Healthcare-associated infections (HAI) are a significant source of anxiety for healthcare organizations and their patients. Though only deaths and large outbreaks make the news, one report is enough to erode the trust patients have for healthcare providers. And one infection is enough to end a patient’s life. Both healthcare professionals and those of us who provide services to healthcare organizations must do more to stem the spread of infections acquired in healthcare settings.

According to a CDC study, one in 25 hospital patients has a HAI on any given day. In 2011, there were about 722,000 such infections in US hospitals, including pneumonia, gastrointestinal illness, urinary tract infections, primary bloodstream infections and surgical site infections.

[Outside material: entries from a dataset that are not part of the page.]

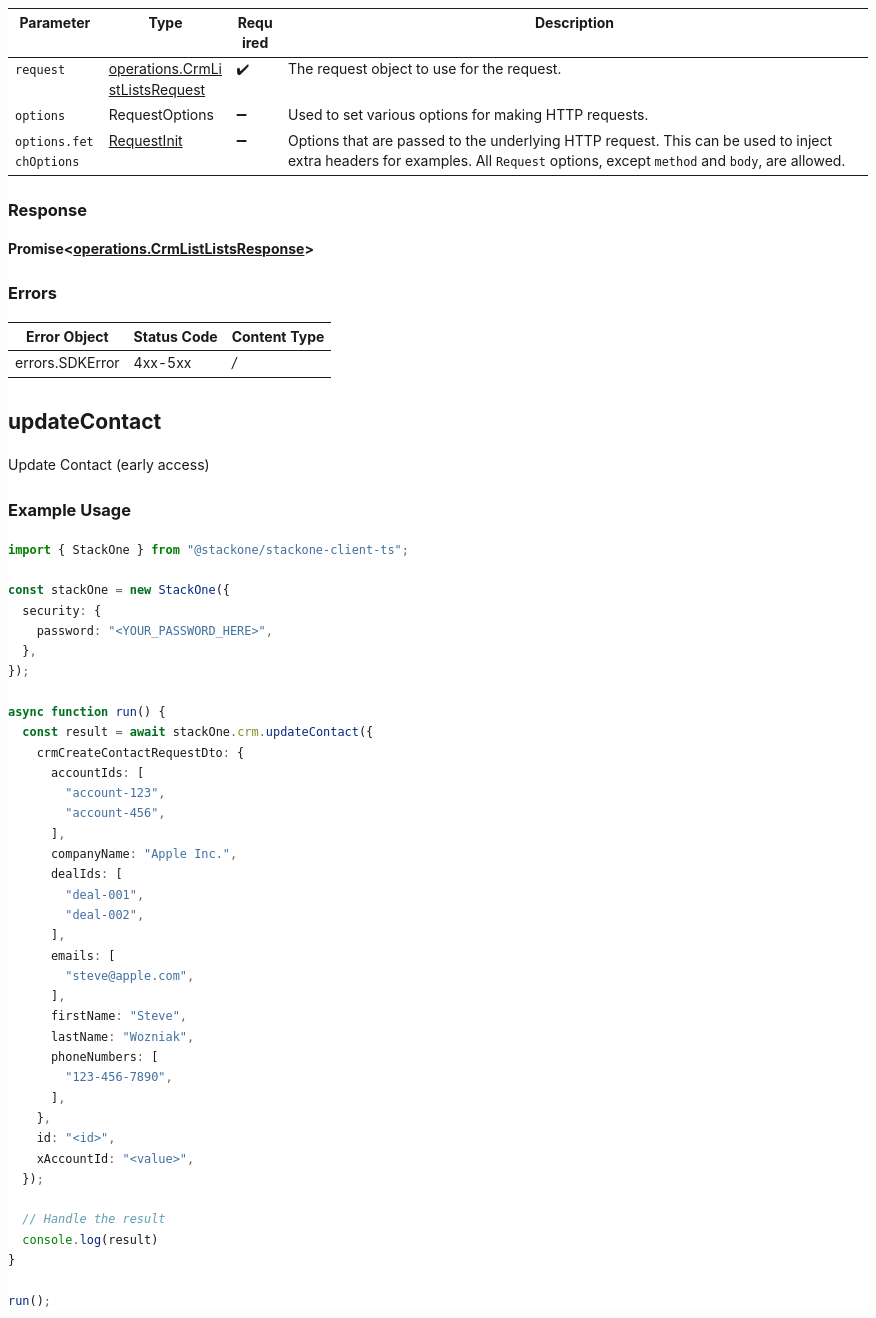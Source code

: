 | Parameter                                                                                                                                                                      | Type                                                                                                                                                                           | Required                                                                                                                                                                       | Description                                                                                                                                                                    |
| ------------------------------------------------------------------------------------------------------------------------------------------------------------------------------ | ------------------------------------------------------------------------------------------------------------------------------------------------------------------------------ | ------------------------------------------------------------------------------------------------------------------------------------------------------------------------------ | ------------------------------------------------------------------------------------------------------------------------------------------------------------------------------ |
| `request`                                                                                                                                                                      | [operations.CrmListListsRequest](../../sdk/models/operations/crmlistlistsrequest.md)                                                                                           | :heavy_check_mark:                                                                                                                                                             | The request object to use for the request.                                                                                                                                     |
| `options`                                                                                                                                                                      | RequestOptions                                                                                                                                                                 | :heavy_minus_sign:                                                                                                                                                             | Used to set various options for making HTTP requests.                                                                                                                          |
| `options.fetchOptions`                                                                                                                                                         | [RequestInit](https://developer.mozilla.org/en-US/docs/Web/API/Request/Request#options)                                                                                        | :heavy_minus_sign:                                                                                                                                                             | Options that are passed to the underlying HTTP request. This can be used to inject extra headers for examples. All `Request` options, except `method` and `body`, are allowed. |


### Response

**Promise<[operations.CrmListListsResponse](../../sdk/models/operations/crmlistlistsresponse.md)>**
### Errors

| Error Object    | Status Code     | Content Type    |
| --------------- | --------------- | --------------- |
| errors.SDKError | 4xx-5xx         | */*             |

## updateContact

Update Contact (early access)

### Example Usage

```typescript
import { StackOne } from "@stackone/stackone-client-ts";

const stackOne = new StackOne({
  security: {
    password: "<YOUR_PASSWORD_HERE>",
  },
});

async function run() {
  const result = await stackOne.crm.updateContact({
    crmCreateContactRequestDto: {
      accountIds: [
        "account-123",
        "account-456",
      ],
      companyName: "Apple Inc.",
      dealIds: [
        "deal-001",
        "deal-002",
      ],
      emails: [
        "steve@apple.com",
      ],
      firstName: "Steve",
      lastName: "Wozniak",
      phoneNumbers: [
        "123-456-7890",
      ],
    },
    id: "<id>",
    xAccountId: "<value>",
  });

  // Handle the result
  console.log(result)
}

run();
```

About 75,000 of patients with HAIs died during hospitalization.

To prevent the spread of infection, all hospitals, surgery centers, medical offices, nursing homes and other medical facilities go through great lengths to gauge cleaning effectiveness to ensure hard, non-porous surfaces are thoroughly disinfected. We must pay equal attention to the handling of textiles containing blood and other potentially infectious materials to avoid tragic results.

Outsourcing to a commercial laundry that specializes in healthcare offers a hygienic yet cost-effective option. In fact, most US healthcare organizations have realized this. According to a September 2012 Modern Healthcare survey, laundry is hospitals’ most outsourced function. It is widely accepted that high-quality laundries produce safe, reusable textiles through rigorous implementation of commercial laundering formulas, which carefully calibrate time, temperature, chemistry and mechanical action.

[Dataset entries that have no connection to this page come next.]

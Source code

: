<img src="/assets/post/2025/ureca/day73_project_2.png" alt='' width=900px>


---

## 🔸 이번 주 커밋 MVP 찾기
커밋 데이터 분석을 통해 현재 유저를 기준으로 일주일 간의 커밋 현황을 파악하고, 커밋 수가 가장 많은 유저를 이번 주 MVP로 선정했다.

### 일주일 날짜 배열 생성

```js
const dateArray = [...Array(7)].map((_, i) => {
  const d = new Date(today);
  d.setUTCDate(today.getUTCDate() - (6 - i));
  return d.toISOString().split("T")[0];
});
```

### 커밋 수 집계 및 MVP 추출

But it is not enough to simply have safety processes and procedures in place that purport to work towards hygienically clean healthcare textiles. To be truly safe, a laundry must quantify and verify textile hygiene. Simply put, a laundering procedure is not effective unless it is producing documented hygienic outcomes.

Laundering can reduce the presence of pathogens to levels that pose no threat to human health. But how do healthcare organizations know if their laundry is accurately measuring outcomes? The laundry industry has widely accepted, outcomes-focused hygienic standards and safety certifications programs. These can help organizations choose a safe laundry with which to work. Healthcare providers can be confident they receive hygienically clean linen by using a certified laundry and enforcing certification in their contract provisions.

An example of such a certification is the Hygienically Clean program. Developed to address growing concern about controlling HAIs, this scientifically based program is working towards complete elimination of harmful levels of microbial content.

HAIs worry patients, threaten lives and cast a shadow over a hospital’s reputation. At the same time, healthcare providers are under financial and compliance pressure to cost-effectively deliver services. Healthcare organizations cannot afford to speculate about whether or not its textiles are hygienically clean. They must demand accountability from laundries, whether in-house or outsourced. Certification is an essential tool for holding laundries accountable and being accountable to patients.

We urge hospitals and the laundries that serve them to stop measuring process and start measuring outcomes, for the sake of their patients, their staff and the longevity of their organizations.

Joseph Ricci is President & CEO of TRSA (www.TRSA.org), which represents the laundered textiles industry.